He refused to say however if Iraq was in material breach of UN Security Council Resolution 1441, which gave Baghdad a final chance to disarm under threat of possible military action when it was unanimously approved November 8.

“In the last resort, this is a political decision” for the council to make, he said.

Blix is due to report to the council by Saturday on the inspectors’ progress. Saturday also is the deadline set by Blix for Iraq to begin destroying its stock of al-Samoud 2 missiles, which UN inspectors have determined exceed the permitted 150-kilometer (93-mile) range limits.

Meanwhile, as the United States pressed forward with its campaign to win UN authorization for an attack on Iraq, Baghdad pledged continued cooperation with inspectors.

“Iraq continues to provide all the facilities to the UN inspections ... in order to help achieve peace,” presidential adviser General Amer al-Saadi was quoted as saying by the state news agency INA.

“Iraq is still implementing and continues to work with UN Security Council resolutions.”

Iraq tests engine: Iraq test-fired a rocket engine on Sunday to show UN inspectors the al-Samoud 2 missile could not violate a 1991 range limit set by the United Nations.

UN arms experts stood a few metres away to watch the test at the Falluja site 70 kms west of Baghdad.

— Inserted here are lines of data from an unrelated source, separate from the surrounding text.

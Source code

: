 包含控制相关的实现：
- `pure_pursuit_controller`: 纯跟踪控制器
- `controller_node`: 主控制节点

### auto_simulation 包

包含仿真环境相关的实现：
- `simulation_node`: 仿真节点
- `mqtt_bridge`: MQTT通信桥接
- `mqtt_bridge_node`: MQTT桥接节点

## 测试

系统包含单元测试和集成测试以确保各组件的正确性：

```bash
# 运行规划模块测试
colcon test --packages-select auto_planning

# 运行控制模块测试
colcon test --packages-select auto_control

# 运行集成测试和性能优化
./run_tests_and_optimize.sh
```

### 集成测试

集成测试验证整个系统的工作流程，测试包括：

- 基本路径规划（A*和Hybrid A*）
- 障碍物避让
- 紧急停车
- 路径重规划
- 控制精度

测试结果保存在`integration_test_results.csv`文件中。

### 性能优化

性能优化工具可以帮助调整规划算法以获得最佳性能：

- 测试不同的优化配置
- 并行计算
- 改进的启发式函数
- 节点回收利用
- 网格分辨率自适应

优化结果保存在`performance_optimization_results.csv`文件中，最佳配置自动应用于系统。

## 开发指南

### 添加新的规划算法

“It is an experimental test of the Iraqi al-Samoud missile. This is the fifth time that the arms inspectors see such a test,” Colonel Ali Jasim Hussein told Reuters Television.

UN chief weapons inspector Hans Blix has ordered Iraq to start destroying its al-Samoud 2 missiles by March 1, saying they exceed UN limits. Baghdad says the missile was designed to stay within the permitted 150-km range.

Iraq said on Sunday that Blix’s demand was under “serious” study and that it hoped to settle the issue through “cooperation and agreement” between the two parties.

“We are studying the letter of Mr Blix about destroying the missiles in depth and in a serious and comprehensive way,” General Husam Mohammad Amin, head of Iraq’s weapons monitoring, told a news conference.

“We hope that this issue will be resolved without interference from the Americans and the British. I believe that we will be able to resolve this issue without any intervention by those with evil intentions,” he added.

He refused to answer direct questions on whether Iraq would destroy the missiles. “Destroying these missiles will affect our defence capabilities but would not completely terminate them.”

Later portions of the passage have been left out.